(Stored data)
——————————

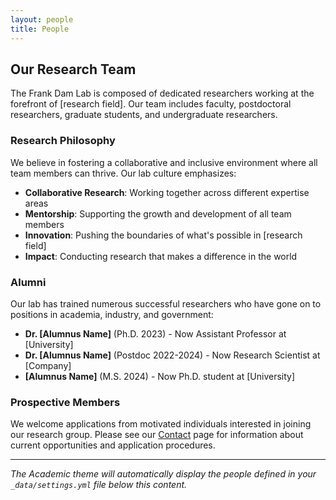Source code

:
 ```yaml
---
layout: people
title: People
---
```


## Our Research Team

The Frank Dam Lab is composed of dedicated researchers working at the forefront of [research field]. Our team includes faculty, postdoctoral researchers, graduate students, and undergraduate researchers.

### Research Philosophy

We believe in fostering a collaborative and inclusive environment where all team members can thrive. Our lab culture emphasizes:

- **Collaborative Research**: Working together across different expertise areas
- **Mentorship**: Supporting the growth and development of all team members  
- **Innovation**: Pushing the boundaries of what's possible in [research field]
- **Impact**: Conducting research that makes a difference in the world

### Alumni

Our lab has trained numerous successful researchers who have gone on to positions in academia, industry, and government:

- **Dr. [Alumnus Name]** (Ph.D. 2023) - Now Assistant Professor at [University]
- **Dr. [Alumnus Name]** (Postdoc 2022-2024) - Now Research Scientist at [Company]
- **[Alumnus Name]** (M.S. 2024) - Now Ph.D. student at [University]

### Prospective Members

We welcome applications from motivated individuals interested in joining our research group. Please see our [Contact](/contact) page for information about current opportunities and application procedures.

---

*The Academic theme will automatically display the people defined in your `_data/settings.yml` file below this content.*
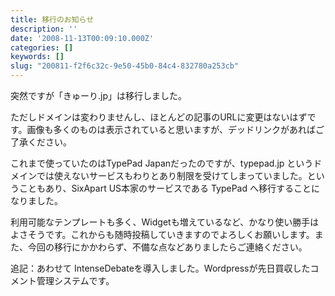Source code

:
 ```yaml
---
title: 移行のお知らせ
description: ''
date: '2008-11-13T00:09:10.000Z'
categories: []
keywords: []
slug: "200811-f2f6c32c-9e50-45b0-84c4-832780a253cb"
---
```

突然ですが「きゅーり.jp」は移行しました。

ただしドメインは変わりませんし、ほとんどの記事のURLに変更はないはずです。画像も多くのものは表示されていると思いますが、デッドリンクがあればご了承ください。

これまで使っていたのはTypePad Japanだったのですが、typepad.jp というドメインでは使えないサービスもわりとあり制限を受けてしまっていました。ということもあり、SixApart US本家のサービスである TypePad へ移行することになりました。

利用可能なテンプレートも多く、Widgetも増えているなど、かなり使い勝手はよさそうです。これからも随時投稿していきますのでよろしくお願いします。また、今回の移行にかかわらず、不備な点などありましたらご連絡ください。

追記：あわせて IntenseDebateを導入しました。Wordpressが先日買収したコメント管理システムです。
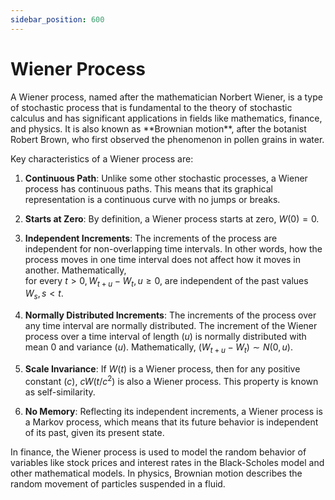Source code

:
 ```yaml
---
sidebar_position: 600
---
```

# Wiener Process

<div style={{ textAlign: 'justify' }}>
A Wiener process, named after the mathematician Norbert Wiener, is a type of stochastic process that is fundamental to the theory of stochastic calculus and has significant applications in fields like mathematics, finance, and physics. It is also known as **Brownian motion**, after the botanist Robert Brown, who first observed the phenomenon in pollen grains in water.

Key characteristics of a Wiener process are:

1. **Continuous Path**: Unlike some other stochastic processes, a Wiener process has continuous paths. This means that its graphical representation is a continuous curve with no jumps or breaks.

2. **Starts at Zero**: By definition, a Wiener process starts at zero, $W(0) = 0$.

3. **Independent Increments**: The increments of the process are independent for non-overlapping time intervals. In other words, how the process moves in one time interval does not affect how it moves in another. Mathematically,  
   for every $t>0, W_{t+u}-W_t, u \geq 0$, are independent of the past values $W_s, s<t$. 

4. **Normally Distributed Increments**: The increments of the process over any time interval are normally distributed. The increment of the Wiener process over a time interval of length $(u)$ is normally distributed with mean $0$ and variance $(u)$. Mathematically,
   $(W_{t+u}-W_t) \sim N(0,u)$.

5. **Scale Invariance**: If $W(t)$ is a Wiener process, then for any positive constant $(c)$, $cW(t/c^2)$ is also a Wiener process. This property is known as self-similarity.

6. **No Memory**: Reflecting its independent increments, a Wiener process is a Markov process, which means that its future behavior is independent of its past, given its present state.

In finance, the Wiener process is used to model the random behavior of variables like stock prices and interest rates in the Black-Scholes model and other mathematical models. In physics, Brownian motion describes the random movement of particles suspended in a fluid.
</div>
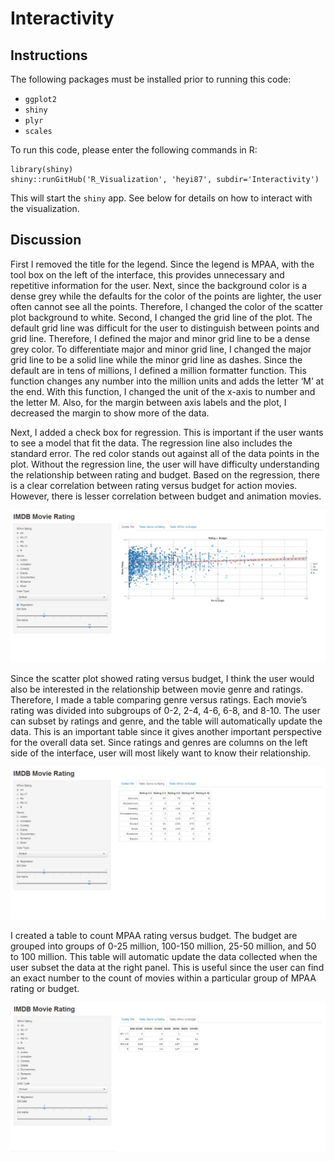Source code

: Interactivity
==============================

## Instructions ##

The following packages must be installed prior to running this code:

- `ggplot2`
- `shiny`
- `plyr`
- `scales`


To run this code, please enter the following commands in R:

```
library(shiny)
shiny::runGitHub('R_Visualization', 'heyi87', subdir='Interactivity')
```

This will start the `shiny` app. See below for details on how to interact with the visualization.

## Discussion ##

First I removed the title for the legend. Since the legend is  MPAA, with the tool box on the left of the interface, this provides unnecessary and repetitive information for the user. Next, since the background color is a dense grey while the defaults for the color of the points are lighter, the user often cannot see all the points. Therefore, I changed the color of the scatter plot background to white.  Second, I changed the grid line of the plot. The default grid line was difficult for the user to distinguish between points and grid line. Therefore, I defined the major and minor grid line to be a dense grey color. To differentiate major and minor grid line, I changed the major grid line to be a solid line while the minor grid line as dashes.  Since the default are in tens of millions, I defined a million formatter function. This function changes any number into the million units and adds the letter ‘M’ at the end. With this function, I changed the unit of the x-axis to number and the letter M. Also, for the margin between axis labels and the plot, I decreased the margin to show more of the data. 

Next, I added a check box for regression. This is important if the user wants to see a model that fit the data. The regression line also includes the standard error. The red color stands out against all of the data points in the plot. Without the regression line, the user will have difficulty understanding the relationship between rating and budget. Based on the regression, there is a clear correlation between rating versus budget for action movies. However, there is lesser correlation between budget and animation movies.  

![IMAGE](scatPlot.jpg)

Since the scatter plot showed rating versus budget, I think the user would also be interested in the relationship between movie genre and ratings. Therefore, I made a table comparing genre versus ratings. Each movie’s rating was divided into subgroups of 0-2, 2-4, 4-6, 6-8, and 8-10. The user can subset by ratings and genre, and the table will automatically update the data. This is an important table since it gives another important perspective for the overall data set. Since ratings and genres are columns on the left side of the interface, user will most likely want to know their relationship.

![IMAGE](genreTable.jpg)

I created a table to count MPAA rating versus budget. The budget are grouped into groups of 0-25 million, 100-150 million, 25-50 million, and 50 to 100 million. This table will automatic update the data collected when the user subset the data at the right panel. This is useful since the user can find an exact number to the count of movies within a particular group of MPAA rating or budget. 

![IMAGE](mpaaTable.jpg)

——————————

▶ [TRY IT]:
The answer must be the lines from the first one in the records through the line containing "US本家のサービスである TypePad へ移行することになりました。", copied exactly, with no pictures.

▶ [FINAL ANSWER]:
Source code

:
 ```yaml
---
layout: people
title: People
---
```


## Our Research Team

The Frank Dam Lab is composed of dedicated researchers working at the forefront of [research field]. Our team includes faculty, postdoctoral researchers, graduate students, and undergraduate researchers.

### Research Philosophy

We believe in fostering a collaborative and inclusive environment where all team members can thrive. Our lab culture emphasizes:

- **Collaborative Research**: Working together across different expertise areas
- **Mentorship**: Supporting the growth and development of all team members  
- **Innovation**: Pushing the boundaries of what's possible in [research field]
- **Impact**: Conducting research that makes a difference in the world

### Alumni

Our lab has trained numerous successful researchers who have gone on to positions in academia, industry, and government:

- **Dr. [Alumnus Name]** (Ph.D. 2023) - Now Assistant Professor at [University]
- **Dr. [Alumnus Name]** (Postdoc 2022-2024) - Now Research Scientist at [Company]
- **[Alumnus Name]** (M.S. 2024) - Now Ph.D. student at [University]

### Prospective Members

We welcome applications from motivated individuals interested in joining our research group. Please see our [Contact](/contact) page for information about current opportunities and application procedures.

---

*The Academic theme will automatically display the people defined in your `_data/settings.yml` file below this content.*
Source code

:
 ```yaml
---
title: 移行のお知らせ
description: ''
date: '2008-11-13T00:09:10.000Z'
categories: []
keywords: []
slug: "200811-f2f6c32c-9e50-45b0-84c4-832780a253cb"
---
```

突然ですが「きゅーり.jp」は移行しました。

ただしドメインは変わりませんし、ほとんどの記事のURLに変更はないはずです。画像も多くのものは表示されていると思いますが、デッドリンクがあればご了承ください。

これまで使っていたのはTypePad Japanだったのですが、typepad.jp というドメインでは使えないサービスもわりとあり制限を受けてしまっていました。ということもあり、SixApart US本家のサービスである TypePad へ移行することになりました。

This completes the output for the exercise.